===== RECORDS PROVIDED =====

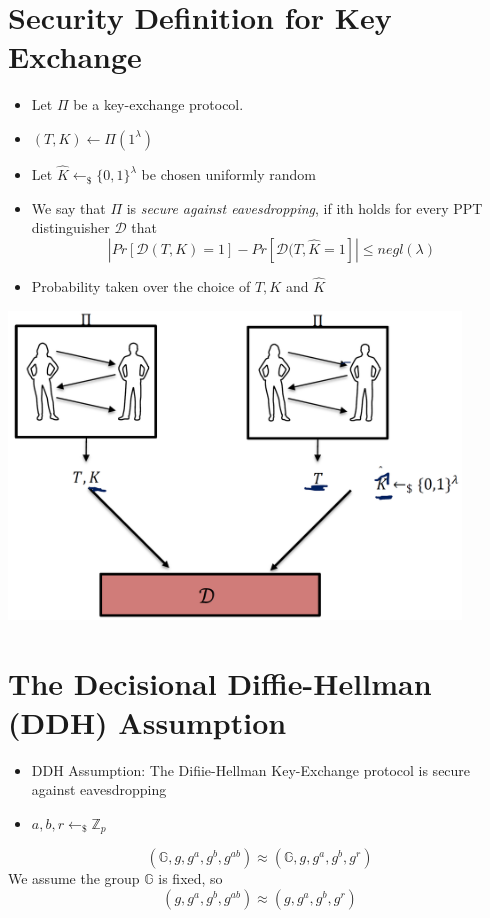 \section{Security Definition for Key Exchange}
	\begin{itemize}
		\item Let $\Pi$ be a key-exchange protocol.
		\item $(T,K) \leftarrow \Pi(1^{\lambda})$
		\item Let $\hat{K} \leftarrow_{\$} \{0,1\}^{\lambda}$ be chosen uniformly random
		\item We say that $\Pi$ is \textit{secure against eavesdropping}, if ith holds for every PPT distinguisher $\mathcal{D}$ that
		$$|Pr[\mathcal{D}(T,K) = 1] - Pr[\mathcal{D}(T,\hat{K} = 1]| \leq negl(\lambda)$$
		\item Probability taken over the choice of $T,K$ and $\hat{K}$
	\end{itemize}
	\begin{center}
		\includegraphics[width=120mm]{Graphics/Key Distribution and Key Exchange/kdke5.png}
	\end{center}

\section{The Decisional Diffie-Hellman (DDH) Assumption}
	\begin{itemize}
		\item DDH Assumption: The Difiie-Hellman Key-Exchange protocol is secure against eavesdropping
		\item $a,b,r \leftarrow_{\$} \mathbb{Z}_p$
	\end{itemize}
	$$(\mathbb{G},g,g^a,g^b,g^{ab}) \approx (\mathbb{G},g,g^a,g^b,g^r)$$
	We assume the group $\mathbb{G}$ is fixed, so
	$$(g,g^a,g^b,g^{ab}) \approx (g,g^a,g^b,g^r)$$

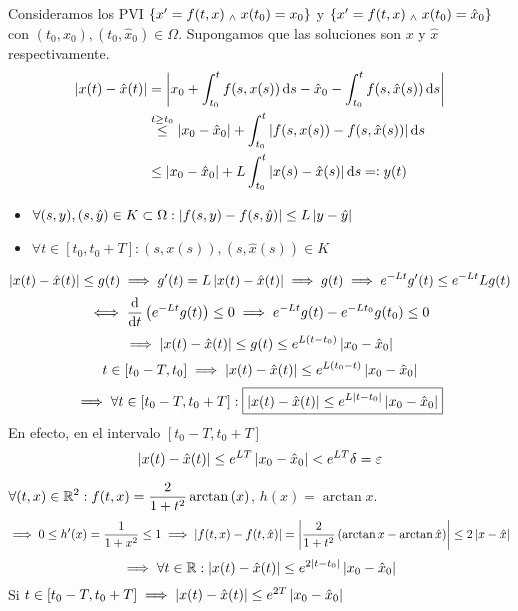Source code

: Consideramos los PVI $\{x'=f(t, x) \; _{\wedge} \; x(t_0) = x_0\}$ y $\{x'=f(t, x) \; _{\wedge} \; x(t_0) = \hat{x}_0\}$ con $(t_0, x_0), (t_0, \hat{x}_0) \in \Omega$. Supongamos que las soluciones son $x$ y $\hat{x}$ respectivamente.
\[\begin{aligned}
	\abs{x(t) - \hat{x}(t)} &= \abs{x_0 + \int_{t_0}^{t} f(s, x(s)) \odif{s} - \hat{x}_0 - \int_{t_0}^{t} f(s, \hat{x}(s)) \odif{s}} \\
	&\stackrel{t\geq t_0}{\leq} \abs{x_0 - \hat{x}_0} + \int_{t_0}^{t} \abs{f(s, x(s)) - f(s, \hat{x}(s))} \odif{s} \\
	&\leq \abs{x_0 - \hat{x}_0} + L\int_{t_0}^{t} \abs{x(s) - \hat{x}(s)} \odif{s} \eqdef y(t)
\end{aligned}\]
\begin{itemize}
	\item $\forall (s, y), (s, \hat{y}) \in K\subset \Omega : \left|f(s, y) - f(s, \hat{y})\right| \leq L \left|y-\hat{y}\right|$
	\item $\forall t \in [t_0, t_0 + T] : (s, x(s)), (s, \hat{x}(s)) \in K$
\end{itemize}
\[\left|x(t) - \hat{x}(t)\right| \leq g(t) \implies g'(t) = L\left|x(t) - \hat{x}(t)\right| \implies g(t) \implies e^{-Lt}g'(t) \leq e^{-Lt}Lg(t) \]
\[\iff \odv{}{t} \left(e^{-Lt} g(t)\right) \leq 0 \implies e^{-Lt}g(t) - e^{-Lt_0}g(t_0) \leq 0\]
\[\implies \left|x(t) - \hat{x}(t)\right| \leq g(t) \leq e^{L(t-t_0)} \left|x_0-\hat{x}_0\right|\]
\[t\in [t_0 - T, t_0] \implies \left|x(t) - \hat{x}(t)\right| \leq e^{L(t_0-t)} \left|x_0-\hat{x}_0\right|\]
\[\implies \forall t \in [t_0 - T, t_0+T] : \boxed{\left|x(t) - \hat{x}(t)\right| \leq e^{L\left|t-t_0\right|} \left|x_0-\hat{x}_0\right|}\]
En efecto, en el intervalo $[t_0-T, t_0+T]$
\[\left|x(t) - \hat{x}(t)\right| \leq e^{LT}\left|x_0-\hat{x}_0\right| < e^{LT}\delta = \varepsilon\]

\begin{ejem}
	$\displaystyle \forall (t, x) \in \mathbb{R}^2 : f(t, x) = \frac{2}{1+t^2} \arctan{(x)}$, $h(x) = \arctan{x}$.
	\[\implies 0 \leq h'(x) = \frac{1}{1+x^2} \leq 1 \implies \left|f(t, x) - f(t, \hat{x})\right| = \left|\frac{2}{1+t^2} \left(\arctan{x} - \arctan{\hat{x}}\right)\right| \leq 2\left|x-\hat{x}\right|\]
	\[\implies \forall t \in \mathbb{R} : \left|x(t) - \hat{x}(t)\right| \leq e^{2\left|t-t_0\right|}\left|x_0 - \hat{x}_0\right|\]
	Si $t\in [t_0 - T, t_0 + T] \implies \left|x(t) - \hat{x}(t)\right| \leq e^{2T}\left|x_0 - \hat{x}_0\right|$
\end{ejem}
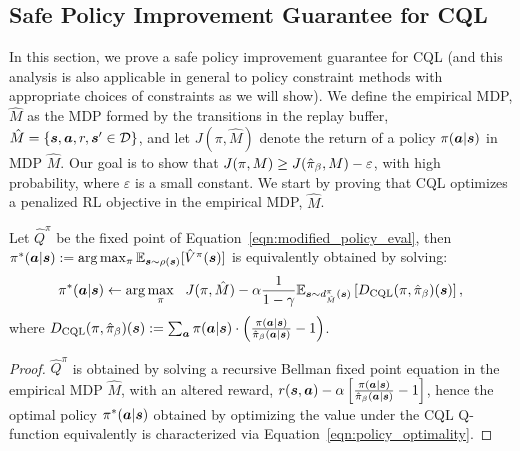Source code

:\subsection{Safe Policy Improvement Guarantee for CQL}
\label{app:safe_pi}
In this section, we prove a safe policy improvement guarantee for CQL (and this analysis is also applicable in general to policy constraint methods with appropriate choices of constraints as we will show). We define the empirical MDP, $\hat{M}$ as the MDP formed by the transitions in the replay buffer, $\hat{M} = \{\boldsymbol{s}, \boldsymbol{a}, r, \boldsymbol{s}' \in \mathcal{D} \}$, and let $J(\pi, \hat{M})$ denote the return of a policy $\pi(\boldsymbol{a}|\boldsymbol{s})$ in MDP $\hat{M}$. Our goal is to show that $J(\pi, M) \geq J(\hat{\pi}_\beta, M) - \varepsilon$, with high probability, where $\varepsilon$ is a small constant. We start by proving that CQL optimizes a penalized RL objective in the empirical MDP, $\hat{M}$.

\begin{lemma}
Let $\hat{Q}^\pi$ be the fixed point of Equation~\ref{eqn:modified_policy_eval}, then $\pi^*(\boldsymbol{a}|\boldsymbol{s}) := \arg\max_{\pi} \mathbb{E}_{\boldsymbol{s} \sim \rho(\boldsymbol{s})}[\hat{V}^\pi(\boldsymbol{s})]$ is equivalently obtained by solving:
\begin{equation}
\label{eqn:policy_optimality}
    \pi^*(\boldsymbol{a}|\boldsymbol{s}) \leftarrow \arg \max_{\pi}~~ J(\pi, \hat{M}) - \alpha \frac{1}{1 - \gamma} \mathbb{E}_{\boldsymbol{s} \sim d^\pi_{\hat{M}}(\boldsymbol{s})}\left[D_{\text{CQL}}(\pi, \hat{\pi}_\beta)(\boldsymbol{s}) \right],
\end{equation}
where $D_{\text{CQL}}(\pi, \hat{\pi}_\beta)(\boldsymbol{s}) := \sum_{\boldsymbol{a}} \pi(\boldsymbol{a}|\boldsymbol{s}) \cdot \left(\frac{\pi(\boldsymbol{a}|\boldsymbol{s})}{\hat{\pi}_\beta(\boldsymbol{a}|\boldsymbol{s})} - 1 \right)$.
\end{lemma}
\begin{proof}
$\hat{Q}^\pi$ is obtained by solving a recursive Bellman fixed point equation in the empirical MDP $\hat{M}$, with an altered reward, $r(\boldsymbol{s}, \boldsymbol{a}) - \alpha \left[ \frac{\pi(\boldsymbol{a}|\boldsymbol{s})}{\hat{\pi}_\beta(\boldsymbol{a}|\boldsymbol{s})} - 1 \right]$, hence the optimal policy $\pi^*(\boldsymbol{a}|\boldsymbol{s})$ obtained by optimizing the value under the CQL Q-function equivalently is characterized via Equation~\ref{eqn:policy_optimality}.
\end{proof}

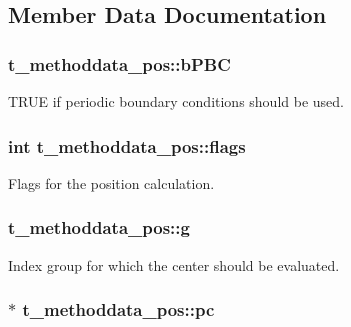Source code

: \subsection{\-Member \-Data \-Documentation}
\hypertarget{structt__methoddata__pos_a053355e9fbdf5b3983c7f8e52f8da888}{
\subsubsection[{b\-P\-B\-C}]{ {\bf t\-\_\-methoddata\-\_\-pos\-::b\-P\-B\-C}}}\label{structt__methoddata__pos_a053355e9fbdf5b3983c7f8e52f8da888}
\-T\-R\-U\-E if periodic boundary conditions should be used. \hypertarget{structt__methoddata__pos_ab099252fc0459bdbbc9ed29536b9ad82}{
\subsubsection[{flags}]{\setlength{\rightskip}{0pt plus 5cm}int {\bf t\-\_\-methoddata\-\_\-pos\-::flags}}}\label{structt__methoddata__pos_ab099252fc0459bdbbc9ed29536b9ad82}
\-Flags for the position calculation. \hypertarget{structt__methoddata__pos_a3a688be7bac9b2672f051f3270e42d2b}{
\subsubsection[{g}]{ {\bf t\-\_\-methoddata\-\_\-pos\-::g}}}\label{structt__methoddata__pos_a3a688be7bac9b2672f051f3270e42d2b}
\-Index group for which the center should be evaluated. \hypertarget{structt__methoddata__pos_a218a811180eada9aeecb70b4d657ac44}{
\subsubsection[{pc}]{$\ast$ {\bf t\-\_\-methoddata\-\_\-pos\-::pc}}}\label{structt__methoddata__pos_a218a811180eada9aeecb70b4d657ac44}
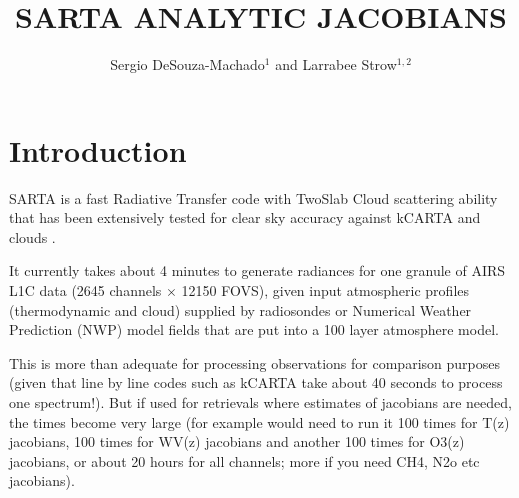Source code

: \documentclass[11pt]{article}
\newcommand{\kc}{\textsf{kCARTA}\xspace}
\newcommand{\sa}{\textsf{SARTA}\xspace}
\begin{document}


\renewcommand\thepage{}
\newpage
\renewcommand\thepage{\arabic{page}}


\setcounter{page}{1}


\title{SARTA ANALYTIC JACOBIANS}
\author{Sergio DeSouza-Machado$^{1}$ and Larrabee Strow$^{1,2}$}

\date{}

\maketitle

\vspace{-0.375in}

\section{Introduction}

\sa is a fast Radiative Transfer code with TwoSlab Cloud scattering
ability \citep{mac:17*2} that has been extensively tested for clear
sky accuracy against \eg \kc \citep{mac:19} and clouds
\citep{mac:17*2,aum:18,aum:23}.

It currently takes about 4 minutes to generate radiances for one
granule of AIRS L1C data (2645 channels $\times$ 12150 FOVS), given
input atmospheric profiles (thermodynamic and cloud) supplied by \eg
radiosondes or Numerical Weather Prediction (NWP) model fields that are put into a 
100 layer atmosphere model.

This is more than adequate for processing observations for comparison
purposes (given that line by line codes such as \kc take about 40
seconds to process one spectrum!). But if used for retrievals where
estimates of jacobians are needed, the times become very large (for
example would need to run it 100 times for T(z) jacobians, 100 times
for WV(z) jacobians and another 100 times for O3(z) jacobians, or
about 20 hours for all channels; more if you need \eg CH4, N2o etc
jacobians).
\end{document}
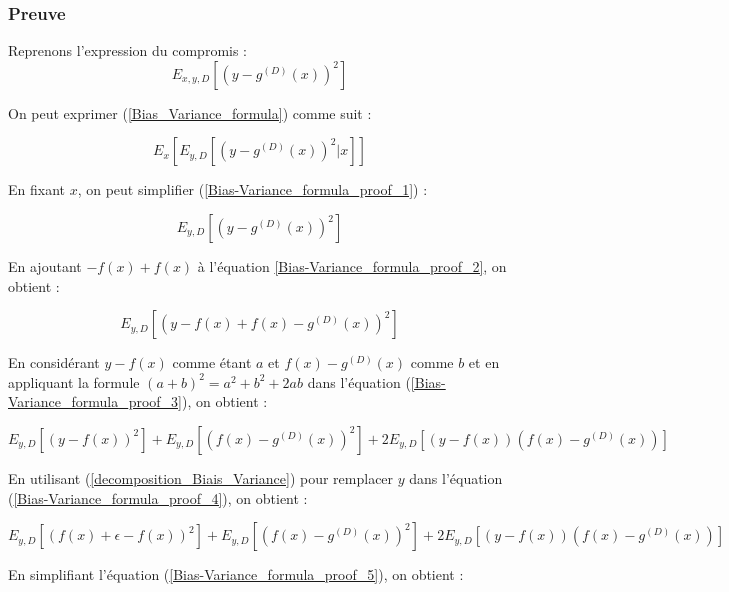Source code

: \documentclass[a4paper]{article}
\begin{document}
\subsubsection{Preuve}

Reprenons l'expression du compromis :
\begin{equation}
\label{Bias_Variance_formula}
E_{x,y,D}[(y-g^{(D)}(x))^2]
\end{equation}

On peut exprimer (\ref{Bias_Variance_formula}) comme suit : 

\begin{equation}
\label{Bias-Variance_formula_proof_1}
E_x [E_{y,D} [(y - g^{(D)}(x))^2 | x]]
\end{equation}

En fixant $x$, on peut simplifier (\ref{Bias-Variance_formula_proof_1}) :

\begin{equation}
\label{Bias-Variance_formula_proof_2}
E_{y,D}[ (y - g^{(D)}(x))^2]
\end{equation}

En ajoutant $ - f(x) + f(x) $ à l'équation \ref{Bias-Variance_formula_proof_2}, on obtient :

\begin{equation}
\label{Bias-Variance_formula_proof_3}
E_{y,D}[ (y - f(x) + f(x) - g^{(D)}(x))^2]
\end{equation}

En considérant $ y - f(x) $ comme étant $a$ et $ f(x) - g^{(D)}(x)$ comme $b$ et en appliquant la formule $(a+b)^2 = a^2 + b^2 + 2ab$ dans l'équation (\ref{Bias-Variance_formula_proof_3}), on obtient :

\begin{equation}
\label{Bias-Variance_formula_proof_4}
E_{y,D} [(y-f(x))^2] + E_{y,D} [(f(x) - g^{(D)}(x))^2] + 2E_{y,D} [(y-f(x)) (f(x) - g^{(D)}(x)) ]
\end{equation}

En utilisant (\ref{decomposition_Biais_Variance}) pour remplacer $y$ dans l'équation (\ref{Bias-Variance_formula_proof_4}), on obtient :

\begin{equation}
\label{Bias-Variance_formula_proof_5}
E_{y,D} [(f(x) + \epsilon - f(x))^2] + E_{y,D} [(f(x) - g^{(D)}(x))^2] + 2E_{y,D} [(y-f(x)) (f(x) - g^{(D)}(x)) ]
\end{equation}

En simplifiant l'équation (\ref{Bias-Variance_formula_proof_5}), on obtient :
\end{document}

=====

PROBLEM DESCRIPTION ▸ The required output is the line containing "pour remplacer $y$" through the last line of the records above, each copied exactly and nothing more.

REPLY ▸
En utilisant (\ref{decomposition_Biais_Variance}) pour remplacer $y$ dans l'équation (\ref{Bias-Variance_formula_proof_4}), on obtient :

\begin{equation}
\label{Bias-Variance_formula_proof_5}
E_{y,D} [(f(x) + \epsilon - f(x))^2] + E_{y,D} [(f(x) - g^{(D)}(x))^2] + 2E_{y,D} [(y-f(x)) (f(x) - g^{(D)}(x)) ]
\end{equation}

En simplifiant l'équation (\ref{Bias-Variance_formula_proof_5}), on obtient :
\end{document}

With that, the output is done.